- _GIVEN INFORMATION_:
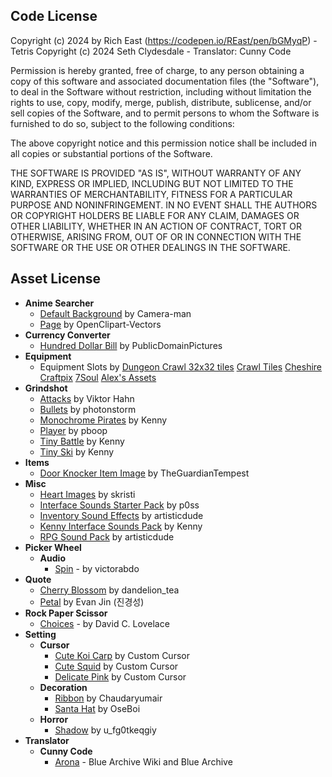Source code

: ## **Code License**
Copyright (c) 2024 by Rich East (https://codepen.io/REast/pen/bGMyqP) - Tetris
Copyright (c) 2024 Seth Clydesdale - Translator: Cunny Code

Permission is hereby granted, free of charge, to any person obtaining a copy of this software and associated documentation files (the "Software"), to deal in the Software without restriction, including without limitation the rights to use, copy, modify, merge, publish, distribute, sublicense, and/or sell copies of the Software, and to permit persons to whom the Software is furnished to do so, subject to the following conditions:

The above copyright notice and this permission notice shall be included in all copies or substantial portions of the Software.

THE SOFTWARE IS PROVIDED "AS IS", WITHOUT WARRANTY OF ANY KIND, EXPRESS OR IMPLIED, INCLUDING BUT NOT LIMITED TO THE WARRANTIES OF MERCHANTABILITY, FITNESS FOR A PARTICULAR PURPOSE AND NONINFRINGEMENT. IN NO EVENT SHALL THE AUTHORS OR COPYRIGHT HOLDERS BE LIABLE FOR ANY CLAIM, DAMAGES OR OTHER LIABILITY, WHETHER IN AN ACTION OF CONTRACT, TORT OR OTHERWISE, ARISING FROM, OUT OF OR IN CONNECTION WITH THE SOFTWARE OR THE USE OR OTHER DEALINGS IN THE SOFTWARE.


## **Asset License**
- **Anime Searcher**
    - [Default Background](https://pixabay.com/photos/poppies-flowers-field-red-poppies-6982527/) by Camera-man
    - [Page](https://pixabay.com/vectors/file-generic-icon-icons-matt-1294459/) by OpenClipart-Vectors
- **Currency Converter**
    - [Hundred Dollar Bill](https://pixabay.com/illustrations/one-hundred-dollar-bill-money-163442/) by PublicDomainPictures
- **Equipment**
    - Equipment Slots by [Dungeon Crawl 32x32 tiles](https://opengameart.org/content/dungeon-crawl-32x32-tiles) [Crawl Tiles](http://code.google.com/p/crawl-tiles/) [Cheshire](https://jeevo.itch.io/dungeoneering-eq-icon-pack) [Craftpix](https://craftpix.net/freebies/free-belt-rpg-pixel-art-icons/) [7Soul](https://opengameart.org/content/98-pixel-art-rpg-icons) [Alex's Assets](https://alexs-assets.itch.io/16x16-rpg-item-pack)
- **Grindshot**
    - [Attacks](https://opengameart.org/content/pixelated-attackhit-animations) by Viktor Hahn
    - [Bullets](https://github.com/phaserjs/phaser-ce-coding-tips/tree/master) by photonstorm
    - [Monochrome Pirates](https://opengameart.org/content/monochrome-pirates) by Kenny
    - [Player](https://opengameart.org/content/blue-grass) by pboop
    - [Tiny Battle](https://opengameart.org/content/tiny-battle) by Kenny
    - [Tiny Ski](https://opengameart.org/content/tiny-ski) by Kenny
- **Items**
    - [Door Knocker Item Image](https://www.deviantart.com/theguardiantempest/art/Doorknocker-Custom-371217359) by TheGuardianTempest
- **Misc**
    - [Heart Images](https://opengameart.org/content/2d-heart-2-animations) by skristi
    - [Interface Sounds Starter Pack](https://opengameart.org/content/interface-sounds-starter-pack) by p0ss
    - [Inventory Sound Effects](https://opengameart.org/content/inventory-sound-effects) by artisticdude
    - [Kenny Interface Sounds Pack](https://www.kenney.nl/assets/interface-sounds) by Kenny
    - [RPG Sound Pack](https://opengameart.org/content/rpg-sound-pack) by artisticdude
- **Picker Wheel**
    - **Audio**
        - [Spin](https://pixabay.com/sound-effects/spin-232536/) - by victorabdo
- **Quote**
    - [Cherry Blossom](https://pixabay.com/vectors/cherry-blossom-tree-spring-flowers-7081566/) by dandelion_tea
    - [Petal](https://codepen.io/rudtjd2548/pen/qBpVzxP) by Evan Jin (진경성)
- **Rock Paper Scissor**
    - [Choices](https://www.umop.com/rps101.htm) - by David C. Lovelace
- **Setting**
    - **Cursor**
        - [Cute Koi Carp](https://custom-cursor.com/en/collection/cute-cursors/cute-koi-carp) by Custom Cursor
        - [Cute Squid](https://custom-cursor.com/en/collection/kawaii/cute-squid) by Custom Cursor
        - [Delicate Pink](https://custom-cursor.com/en/collection/color/delicate-pink) by Custom Cursor
    - **Decoration**
        - [Ribbon](https://pixabay.com/illustrations/bow-ribbon-flat-ribbon-bow-8952489/) by Chaudaryumair
        - [Santa Hat](https://pixabay.com/vectors/santa-hat-christmas-red-clipart-7602300/) by OseBoi
    - **Horror**
        - [Shadow](https://pixabay.com/vectors/boy-cartoon-fashion-chibi-kawaii-8515729/) by u_fg0tkeqgiy
- **Translator**
    - **Cunny Code**
        - [Arona](https://bluearchive.fandom.com/wiki/Arona/Gallery) - Blue Archive Wiki and Blue Archive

- _AIM OF THE EXERCISE_: Take the lines above from the one containing "Permission is hereby" down to the one containing "- **Currency Converter**", and transcribe them exactly, both ends included.

- _EXERCISE SOLUTION_:
Permission is hereby granted, free of charge, to any person obtaining a copy of this software and associated documentation files (the "Software"), to deal in the Software without restriction, including without limitation the rights to use, copy, modify, merge, publish, distribute, sublicense, and/or sell copies of the Software, and to permit persons to whom the Software is furnished to do so, subject to the following conditions:

The above copyright notice and this permission notice shall be included in all copies or substantial portions of the Software.

THE SOFTWARE IS PROVIDED "AS IS", WITHOUT WARRANTY OF ANY KIND, EXPRESS OR IMPLIED, INCLUDING BUT NOT LIMITED TO THE WARRANTIES OF MERCHANTABILITY, FITNESS FOR A PARTICULAR PURPOSE AND NONINFRINGEMENT. IN NO EVENT SHALL THE AUTHORS OR COPYRIGHT HOLDERS BE LIABLE FOR ANY CLAIM, DAMAGES OR OTHER LIABILITY, WHETHER IN AN ACTION OF CONTRACT, TORT OR OTHERWISE, ARISING FROM, OUT OF OR IN CONNECTION WITH THE SOFTWARE OR THE USE OR OTHER DEALINGS IN THE SOFTWARE.


## **Asset License**
- **Anime Searcher**
    - [Default Background](https://pixabay.com/photos/poppies-flowers-field-red-poppies-6982527/) by Camera-man
    - [Page](https://pixabay.com/vectors/file-generic-icon-icons-matt-1294459/) by OpenClipart-Vectors
- **Currency Converter**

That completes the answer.